SOURCE DATA
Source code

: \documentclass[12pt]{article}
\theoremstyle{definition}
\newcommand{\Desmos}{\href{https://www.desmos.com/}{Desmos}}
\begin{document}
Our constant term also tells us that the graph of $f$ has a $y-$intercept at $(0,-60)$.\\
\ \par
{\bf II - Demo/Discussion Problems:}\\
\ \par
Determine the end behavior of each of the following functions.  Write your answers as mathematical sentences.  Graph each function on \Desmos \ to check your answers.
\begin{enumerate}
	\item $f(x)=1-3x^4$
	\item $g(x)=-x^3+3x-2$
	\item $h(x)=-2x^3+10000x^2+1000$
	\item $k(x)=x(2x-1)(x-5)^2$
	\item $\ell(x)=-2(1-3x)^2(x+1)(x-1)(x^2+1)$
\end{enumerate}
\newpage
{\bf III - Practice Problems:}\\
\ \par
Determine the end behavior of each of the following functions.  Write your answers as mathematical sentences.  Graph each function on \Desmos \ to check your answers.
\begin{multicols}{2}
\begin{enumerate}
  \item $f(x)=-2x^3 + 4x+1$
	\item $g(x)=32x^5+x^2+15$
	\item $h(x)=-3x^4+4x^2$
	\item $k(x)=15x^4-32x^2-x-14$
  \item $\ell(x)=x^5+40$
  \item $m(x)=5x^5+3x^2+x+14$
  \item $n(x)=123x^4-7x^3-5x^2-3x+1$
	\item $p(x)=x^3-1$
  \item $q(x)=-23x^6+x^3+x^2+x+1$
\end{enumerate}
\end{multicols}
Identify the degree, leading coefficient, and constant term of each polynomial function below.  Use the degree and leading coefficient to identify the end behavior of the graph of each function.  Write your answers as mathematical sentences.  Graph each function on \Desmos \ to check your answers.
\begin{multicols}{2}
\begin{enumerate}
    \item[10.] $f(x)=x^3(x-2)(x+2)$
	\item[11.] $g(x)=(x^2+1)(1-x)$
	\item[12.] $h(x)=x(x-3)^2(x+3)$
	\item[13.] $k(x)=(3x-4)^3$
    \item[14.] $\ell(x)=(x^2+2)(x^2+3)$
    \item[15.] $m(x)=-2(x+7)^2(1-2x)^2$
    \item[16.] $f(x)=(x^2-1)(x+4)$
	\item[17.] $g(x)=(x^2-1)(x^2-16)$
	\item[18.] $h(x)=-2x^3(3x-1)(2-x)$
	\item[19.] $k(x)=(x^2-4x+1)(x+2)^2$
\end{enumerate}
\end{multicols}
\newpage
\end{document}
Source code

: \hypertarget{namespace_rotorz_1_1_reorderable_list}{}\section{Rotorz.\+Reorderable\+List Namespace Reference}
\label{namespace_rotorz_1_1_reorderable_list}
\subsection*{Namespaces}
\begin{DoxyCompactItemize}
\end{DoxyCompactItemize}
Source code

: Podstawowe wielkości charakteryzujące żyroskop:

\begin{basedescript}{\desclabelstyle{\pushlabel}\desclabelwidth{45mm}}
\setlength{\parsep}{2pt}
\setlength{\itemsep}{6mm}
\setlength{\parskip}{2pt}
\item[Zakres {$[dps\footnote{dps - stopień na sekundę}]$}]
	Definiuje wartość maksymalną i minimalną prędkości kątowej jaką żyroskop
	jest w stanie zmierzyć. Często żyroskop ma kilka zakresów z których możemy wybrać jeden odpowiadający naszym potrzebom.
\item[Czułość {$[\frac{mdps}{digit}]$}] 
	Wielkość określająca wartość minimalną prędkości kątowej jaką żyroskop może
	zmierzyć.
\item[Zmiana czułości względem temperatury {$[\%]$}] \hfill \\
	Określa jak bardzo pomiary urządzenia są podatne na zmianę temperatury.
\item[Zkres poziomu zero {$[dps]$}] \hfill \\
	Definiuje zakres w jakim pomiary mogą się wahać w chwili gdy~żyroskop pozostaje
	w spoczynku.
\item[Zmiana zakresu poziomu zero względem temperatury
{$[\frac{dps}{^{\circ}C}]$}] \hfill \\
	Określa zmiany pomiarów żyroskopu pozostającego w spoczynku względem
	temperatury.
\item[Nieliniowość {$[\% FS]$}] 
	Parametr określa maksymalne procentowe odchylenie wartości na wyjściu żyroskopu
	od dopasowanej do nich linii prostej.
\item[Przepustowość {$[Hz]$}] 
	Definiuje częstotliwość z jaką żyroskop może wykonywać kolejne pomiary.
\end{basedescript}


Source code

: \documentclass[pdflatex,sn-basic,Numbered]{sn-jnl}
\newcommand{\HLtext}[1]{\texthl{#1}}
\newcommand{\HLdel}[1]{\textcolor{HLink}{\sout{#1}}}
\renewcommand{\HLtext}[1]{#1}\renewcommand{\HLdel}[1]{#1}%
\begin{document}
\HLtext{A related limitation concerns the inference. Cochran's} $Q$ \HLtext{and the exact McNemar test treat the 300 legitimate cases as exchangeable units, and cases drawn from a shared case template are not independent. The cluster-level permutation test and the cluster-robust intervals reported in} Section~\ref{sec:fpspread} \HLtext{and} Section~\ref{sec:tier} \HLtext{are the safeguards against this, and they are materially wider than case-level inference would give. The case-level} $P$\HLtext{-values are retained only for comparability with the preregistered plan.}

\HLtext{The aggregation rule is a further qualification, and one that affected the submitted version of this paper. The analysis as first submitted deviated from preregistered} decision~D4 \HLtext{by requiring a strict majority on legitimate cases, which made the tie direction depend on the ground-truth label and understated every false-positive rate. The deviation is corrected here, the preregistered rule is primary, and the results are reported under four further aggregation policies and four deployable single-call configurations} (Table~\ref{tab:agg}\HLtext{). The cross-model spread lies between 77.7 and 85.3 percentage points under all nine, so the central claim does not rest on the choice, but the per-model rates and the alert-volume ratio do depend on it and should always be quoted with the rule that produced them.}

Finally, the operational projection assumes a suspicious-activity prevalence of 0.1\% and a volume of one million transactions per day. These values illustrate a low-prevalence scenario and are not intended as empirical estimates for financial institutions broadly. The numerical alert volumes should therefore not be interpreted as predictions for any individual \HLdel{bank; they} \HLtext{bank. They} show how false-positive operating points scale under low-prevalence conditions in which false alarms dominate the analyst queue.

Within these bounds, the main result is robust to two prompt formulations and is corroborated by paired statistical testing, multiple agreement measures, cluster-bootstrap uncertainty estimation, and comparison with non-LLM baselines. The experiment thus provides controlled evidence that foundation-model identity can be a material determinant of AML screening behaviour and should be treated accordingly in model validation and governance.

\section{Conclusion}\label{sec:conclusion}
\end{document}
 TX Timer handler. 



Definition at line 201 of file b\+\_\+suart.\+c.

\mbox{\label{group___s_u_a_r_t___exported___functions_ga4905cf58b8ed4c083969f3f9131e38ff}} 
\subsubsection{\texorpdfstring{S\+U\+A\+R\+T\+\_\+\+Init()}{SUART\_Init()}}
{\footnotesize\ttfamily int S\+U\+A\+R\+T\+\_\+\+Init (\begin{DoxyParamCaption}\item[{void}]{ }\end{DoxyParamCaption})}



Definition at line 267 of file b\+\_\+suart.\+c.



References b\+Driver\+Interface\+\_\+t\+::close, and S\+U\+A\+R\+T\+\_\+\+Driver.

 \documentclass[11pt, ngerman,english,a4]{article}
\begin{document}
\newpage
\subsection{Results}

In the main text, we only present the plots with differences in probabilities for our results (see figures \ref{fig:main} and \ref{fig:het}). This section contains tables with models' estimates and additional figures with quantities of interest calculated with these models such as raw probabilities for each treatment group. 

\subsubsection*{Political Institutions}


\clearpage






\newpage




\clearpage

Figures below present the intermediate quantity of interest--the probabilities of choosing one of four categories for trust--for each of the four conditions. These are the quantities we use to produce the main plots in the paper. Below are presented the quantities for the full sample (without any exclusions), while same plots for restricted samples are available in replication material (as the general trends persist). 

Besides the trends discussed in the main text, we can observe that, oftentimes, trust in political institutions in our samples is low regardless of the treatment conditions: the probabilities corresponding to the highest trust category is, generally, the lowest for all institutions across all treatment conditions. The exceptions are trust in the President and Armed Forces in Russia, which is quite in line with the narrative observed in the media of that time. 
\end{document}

EXERCISE INSTRUCTIONS
In the entries above, find the line with "Podstawowe wielkości charakteryzujące" and the line with "zero względem temperatury", then set down exactly those two and every line between them, nothing else.

RESULT OF THE TASK
: Podstawowe wielkości charakteryzujące żyroskop:

\begin{basedescript}{\desclabelstyle{\pushlabel}\desclabelwidth{45mm}}
\setlength{\parsep}{2pt}
\setlength{\itemsep}{6mm}
\setlength{\parskip}{2pt}
\item[Zakres {$[dps\footnote{dps - stopień na sekundę}]$}]
	Definiuje wartość maksymalną i minimalną prędkości kątowej jaką żyroskop
	jest w stanie zmierzyć. Często żyroskop ma kilka zakresów z których możemy wybrać jeden odpowiadający naszym potrzebom.
\item[Czułość {$[\frac{mdps}{digit}]$}] 
	Wielkość określająca wartość minimalną prędkości kątowej jaką żyroskop może
	zmierzyć.
\item[Zmiana czułości względem temperatury {$[\%]$}] \hfill \\
	Określa jak bardzo pomiary urządzenia są podatne na zmianę temperatury.
\item[Zkres poziomu zero {$[dps]$}] \hfill \\
	Definiuje zakres w jakim pomiary mogą się wahać w chwili gdy~żyroskop pozostaje
	w spoczynku.
\item[Zmiana zakresu poziomu zero względem temperatury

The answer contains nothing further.